START Supplied entries

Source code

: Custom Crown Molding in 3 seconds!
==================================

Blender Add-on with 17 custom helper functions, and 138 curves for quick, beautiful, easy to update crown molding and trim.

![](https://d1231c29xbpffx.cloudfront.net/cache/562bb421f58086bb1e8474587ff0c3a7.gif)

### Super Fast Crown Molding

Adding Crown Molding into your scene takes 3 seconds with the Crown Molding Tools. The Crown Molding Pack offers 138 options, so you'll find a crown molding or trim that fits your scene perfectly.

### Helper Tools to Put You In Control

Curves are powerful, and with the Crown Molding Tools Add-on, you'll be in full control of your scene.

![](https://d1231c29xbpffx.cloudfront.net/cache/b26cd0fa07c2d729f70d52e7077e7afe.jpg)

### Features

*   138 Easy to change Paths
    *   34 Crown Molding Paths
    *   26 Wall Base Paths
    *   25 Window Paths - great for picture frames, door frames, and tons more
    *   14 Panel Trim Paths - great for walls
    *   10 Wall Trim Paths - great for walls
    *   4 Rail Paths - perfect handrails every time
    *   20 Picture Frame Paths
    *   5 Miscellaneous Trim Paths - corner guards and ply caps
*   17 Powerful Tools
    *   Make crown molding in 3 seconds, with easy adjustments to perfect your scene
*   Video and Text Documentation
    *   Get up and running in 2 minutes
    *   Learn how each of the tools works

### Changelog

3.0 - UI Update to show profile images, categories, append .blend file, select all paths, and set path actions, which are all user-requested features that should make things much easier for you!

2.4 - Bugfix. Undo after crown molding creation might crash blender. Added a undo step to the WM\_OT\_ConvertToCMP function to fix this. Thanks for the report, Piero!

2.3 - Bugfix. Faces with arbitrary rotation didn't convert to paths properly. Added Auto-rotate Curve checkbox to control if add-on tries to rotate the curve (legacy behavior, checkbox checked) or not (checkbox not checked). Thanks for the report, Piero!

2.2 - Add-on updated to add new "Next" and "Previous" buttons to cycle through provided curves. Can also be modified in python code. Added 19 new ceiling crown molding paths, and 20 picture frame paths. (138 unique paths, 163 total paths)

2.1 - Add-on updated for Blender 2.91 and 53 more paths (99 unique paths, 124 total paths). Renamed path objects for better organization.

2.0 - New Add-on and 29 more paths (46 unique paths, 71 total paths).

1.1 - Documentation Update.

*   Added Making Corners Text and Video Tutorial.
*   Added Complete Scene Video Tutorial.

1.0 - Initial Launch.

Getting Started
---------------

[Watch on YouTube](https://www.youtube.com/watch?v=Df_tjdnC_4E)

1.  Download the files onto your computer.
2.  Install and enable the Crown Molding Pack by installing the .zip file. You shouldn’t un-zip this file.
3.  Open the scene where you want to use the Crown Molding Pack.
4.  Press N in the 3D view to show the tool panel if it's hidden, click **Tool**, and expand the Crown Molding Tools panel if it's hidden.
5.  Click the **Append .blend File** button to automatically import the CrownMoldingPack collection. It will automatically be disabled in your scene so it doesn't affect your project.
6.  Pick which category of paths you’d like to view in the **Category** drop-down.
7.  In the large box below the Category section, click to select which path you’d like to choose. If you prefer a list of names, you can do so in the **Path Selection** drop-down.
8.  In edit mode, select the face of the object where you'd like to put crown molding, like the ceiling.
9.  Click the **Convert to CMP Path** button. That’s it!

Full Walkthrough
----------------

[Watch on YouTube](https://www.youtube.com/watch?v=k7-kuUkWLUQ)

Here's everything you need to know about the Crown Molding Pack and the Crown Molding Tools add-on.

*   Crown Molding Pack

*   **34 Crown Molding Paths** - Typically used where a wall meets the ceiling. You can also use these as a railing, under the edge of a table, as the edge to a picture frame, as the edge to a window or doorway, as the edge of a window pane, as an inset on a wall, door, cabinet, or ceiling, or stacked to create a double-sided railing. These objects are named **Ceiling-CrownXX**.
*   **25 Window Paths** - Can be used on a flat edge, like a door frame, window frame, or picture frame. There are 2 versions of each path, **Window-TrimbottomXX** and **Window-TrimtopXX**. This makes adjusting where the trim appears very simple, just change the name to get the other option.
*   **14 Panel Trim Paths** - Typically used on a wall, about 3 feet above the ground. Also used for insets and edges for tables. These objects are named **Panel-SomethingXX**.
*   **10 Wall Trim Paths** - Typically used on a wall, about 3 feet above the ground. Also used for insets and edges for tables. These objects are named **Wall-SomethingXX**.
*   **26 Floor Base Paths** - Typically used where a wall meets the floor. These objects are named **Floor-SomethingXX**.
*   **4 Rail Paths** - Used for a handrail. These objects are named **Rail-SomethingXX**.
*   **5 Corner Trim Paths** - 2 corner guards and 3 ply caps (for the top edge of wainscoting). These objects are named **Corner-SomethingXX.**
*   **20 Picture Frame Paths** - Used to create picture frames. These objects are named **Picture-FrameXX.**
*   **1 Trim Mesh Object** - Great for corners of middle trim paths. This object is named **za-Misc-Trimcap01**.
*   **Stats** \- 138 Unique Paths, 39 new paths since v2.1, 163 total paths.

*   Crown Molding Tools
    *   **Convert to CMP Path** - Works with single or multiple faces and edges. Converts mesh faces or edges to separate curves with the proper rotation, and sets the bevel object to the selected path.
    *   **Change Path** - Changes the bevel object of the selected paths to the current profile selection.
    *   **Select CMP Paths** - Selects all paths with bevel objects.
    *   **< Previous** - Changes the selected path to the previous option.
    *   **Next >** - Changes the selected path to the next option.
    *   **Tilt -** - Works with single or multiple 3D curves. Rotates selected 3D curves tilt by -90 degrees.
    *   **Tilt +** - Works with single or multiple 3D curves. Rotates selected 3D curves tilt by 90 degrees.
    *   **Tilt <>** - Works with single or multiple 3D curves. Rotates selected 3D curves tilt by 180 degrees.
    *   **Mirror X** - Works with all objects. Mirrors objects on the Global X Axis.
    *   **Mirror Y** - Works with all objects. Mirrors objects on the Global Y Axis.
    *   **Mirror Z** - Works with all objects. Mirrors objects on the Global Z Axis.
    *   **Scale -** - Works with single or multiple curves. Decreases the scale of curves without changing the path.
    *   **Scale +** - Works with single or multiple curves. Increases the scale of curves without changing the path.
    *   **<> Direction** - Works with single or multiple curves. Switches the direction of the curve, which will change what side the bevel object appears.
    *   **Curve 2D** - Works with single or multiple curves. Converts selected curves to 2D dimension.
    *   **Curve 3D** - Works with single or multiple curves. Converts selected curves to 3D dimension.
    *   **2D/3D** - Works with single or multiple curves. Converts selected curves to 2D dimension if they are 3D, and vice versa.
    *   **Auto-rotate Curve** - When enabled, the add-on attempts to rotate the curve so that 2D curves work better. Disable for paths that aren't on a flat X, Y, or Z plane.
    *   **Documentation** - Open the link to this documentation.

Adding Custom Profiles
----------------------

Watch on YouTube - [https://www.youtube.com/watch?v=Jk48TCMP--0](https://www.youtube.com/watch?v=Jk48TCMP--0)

END Supplied entries

§ Instructions to follow
Retype all of the lines shown above, keeping each one exact.

§ Exercise response
Source code

: Custom Crown Molding in 3 seconds!
==================================

Blender Add-on with 17 custom helper functions, and 138 curves for quick, beautiful, easy to update crown molding and trim.

![](https://d1231c29xbpffx.cloudfront.net/cache/562bb421f58086bb1e8474587ff0c3a7.gif)

### Super Fast Crown Molding

Adding Crown Molding into your scene takes 3 seconds with the Crown Molding Tools. The Crown Molding Pack offers 138 options, so you'll find a crown molding or trim that fits your scene perfectly.

### Helper Tools to Put You In Control

Curves are powerful, and with the Crown Molding Tools Add-on, you'll be in full control of your scene.

![](https://d1231c29xbpffx.cloudfront.net/cache/b26cd0fa07c2d729f70d52e7077e7afe.jpg)

### Features

*   138 Easy to change Paths
    *   34 Crown Molding Paths
    *   26 Wall Base Paths
    *   25 Window Paths - great for picture frames, door frames, and tons more
    *   14 Panel Trim Paths - great for walls
    *   10 Wall Trim Paths - great for walls
    *   4 Rail Paths - perfect handrails every time
    *   20 Picture Frame Paths
    *   5 Miscellaneous Trim Paths - corner guards and ply caps
*   17 Powerful Tools
    *   Make crown molding in 3 seconds, with easy adjustments to perfect your scene
*   Video and Text Documentation
    *   Get up and running in 2 minutes
    *   Learn how each of the tools works

### Changelog

3.0 - UI Update to show profile images, categories, append .blend file, select all paths, and set path actions, which are all user-requested features that should make things much easier for you!

2.4 - Bugfix. Undo after crown molding creation might crash blender. Added a undo step to the WM\_OT\_ConvertToCMP function to fix this. Thanks for the report, Piero!

2.3 - Bugfix. Faces with arbitrary rotation didn't convert to paths properly. Added Auto-rotate Curve checkbox to control if add-on tries to rotate the curve (legacy behavior, checkbox checked) or not (checkbox not checked). Thanks for the report, Piero!

2.2 - Add-on updated to add new "Next" and "Previous" buttons to cycle through provided curves. Can also be modified in python code. Added 19 new ceiling crown molding paths, and 20 picture frame paths. (138 unique paths, 163 total paths)

2.1 - Add-on updated for Blender 2.91 and 53 more paths (99 unique paths, 124 total paths). Renamed path objects for better organization.

2.0 - New Add-on and 29 more paths (46 unique paths, 71 total paths).

1.1 - Documentation Update.

*   Added Making Corners Text and Video Tutorial.
*   Added Complete Scene Video Tutorial.

1.0 - Initial Launch.

Getting Started
---------------

[Watch on YouTube](https://www.youtube.com/watch?v=Df_tjdnC_4E)

1.  Download the files onto your computer.
2.  Install and enable the Crown Molding Pack by installing the .zip file. You shouldn’t un-zip this file.
3.  Open the scene where you want to use the Crown Molding Pack.
4.  Press N in the 3D view to show the tool panel if it's hidden, click **Tool**, and expand the Crown Molding Tools panel if it's hidden.
5.  Click the **Append .blend File** button to automatically import the CrownMoldingPack collection. It will automatically be disabled in your scene so it doesn't affect your project.
6.  Pick which category of paths you’d like to view in the **Category** drop-down.
7.  In the large box below the Category section, click to select which path you’d like to choose. If you prefer a list of names, you can do so in the **Path Selection** drop-down.
8.  In edit mode, select the face of the object where you'd like to put crown molding, like the ceiling.
9.  Click the **Convert to CMP Path** button. That’s it!

Full Walkthrough
----------------

[Watch on YouTube](https://www.youtube.com/watch?v=k7-kuUkWLUQ)

Here's everything you need to know about the Crown Molding Pack and the Crown Molding Tools add-on.

*   Crown Molding Pack

*   **34 Crown Molding Paths** - Typically used where a wall meets the ceiling. You can also use these as a railing, under the edge of a table, as the edge to a picture frame, as the edge to a window or doorway, as the edge of a window pane, as an inset on a wall, door, cabinet, or ceiling, or stacked to create a double-sided railing. These objects are named **Ceiling-CrownXX**.
*   **25 Window Paths** - Can be used on a flat edge, like a door frame, window frame, or picture frame. There are 2 versions of each path, **Window-TrimbottomXX** and **Window-TrimtopXX**. This makes adjusting where the trim appears very simple, just change the name to get the other option.
*   **14 Panel Trim Paths** - Typically used on a wall, about 3 feet above the ground. Also used for insets and edges for tables. These objects are named **Panel-SomethingXX**.
*   **10 Wall Trim Paths** - Typically used on a wall, about 3 feet above the ground. Also used for insets and edges for tables. These objects are named **Wall-SomethingXX**.
*   **26 Floor Base Paths** - Typically used where a wall meets the floor. These objects are named **Floor-SomethingXX**.
*   **4 Rail Paths** - Used for a handrail. These objects are named **Rail-SomethingXX**.
*   **5 Corner Trim Paths** - 2 corner guards and 3 ply caps (for the top edge of wainscoting). These objects are named **Corner-SomethingXX.**
*   **20 Picture Frame Paths** - Used to create picture frames. These objects are named **Picture-FrameXX.**
*   **1 Trim Mesh Object** - Great for corners of middle trim paths. This object is named **za-Misc-Trimcap01**.
*   **Stats** \- 138 Unique Paths, 39 new paths since v2.1, 163 total paths.

*   Crown Molding Tools
    *   **Convert to CMP Path** - Works with single or multiple faces and edges. Converts mesh faces or edges to separate curves with the proper rotation, and sets the bevel object to the selected path.
    *   **Change Path** - Changes the bevel object of the selected paths to the current profile selection.
    *   **Select CMP Paths** - Selects all paths with bevel objects.
    *   **< Previous** - Changes the selected path to the previous option.
    *   **Next >** - Changes the selected path to the next option.
    *   **Tilt -** - Works with single or multiple 3D curves. Rotates selected 3D curves tilt by -90 degrees.
    *   **Tilt +** - Works with single or multiple 3D curves. Rotates selected 3D curves tilt by 90 degrees.
    *   **Tilt <>** - Works with single or multiple 3D curves. Rotates selected 3D curves tilt by 180 degrees.
    *   **Mirror X** - Works with all objects. Mirrors objects on the Global X Axis.
    *   **Mirror Y** - Works with all objects. Mirrors objects on the Global Y Axis.
    *   **Mirror Z** - Works with all objects. Mirrors objects on the Global Z Axis.
    *   **Scale -** - Works with single or multiple curves. Decreases the scale of curves without changing the path.
    *   **Scale +** - Works with single or multiple curves. Increases the scale of curves without changing the path.
    *   **<> Direction** - Works with single or multiple curves. Switches the direction of the curve, which will change what side the bevel object appears.
    *   **Curve 2D** - Works with single or multiple curves. Converts selected curves to 2D dimension.
    *   **Curve 3D** - Works with single or multiple curves. Converts selected curves to 3D dimension.
    *   **2D/3D** - Works with single or multiple curves. Converts selected curves to 2D dimension if they are 3D, and vice versa.
    *   **Auto-rotate Curve** - When enabled, the add-on attempts to rotate the curve so that 2D curves work better. Disable for paths that aren't on a flat X, Y, or Z plane.
    *   **Documentation** - Open the link to this documentation.

Adding Custom Profiles
----------------------

Watch on YouTube - [https://www.youtube.com/watch?v=Jk48TCMP--0](https://www.youtube.com/watch?v=Jk48TCMP--0)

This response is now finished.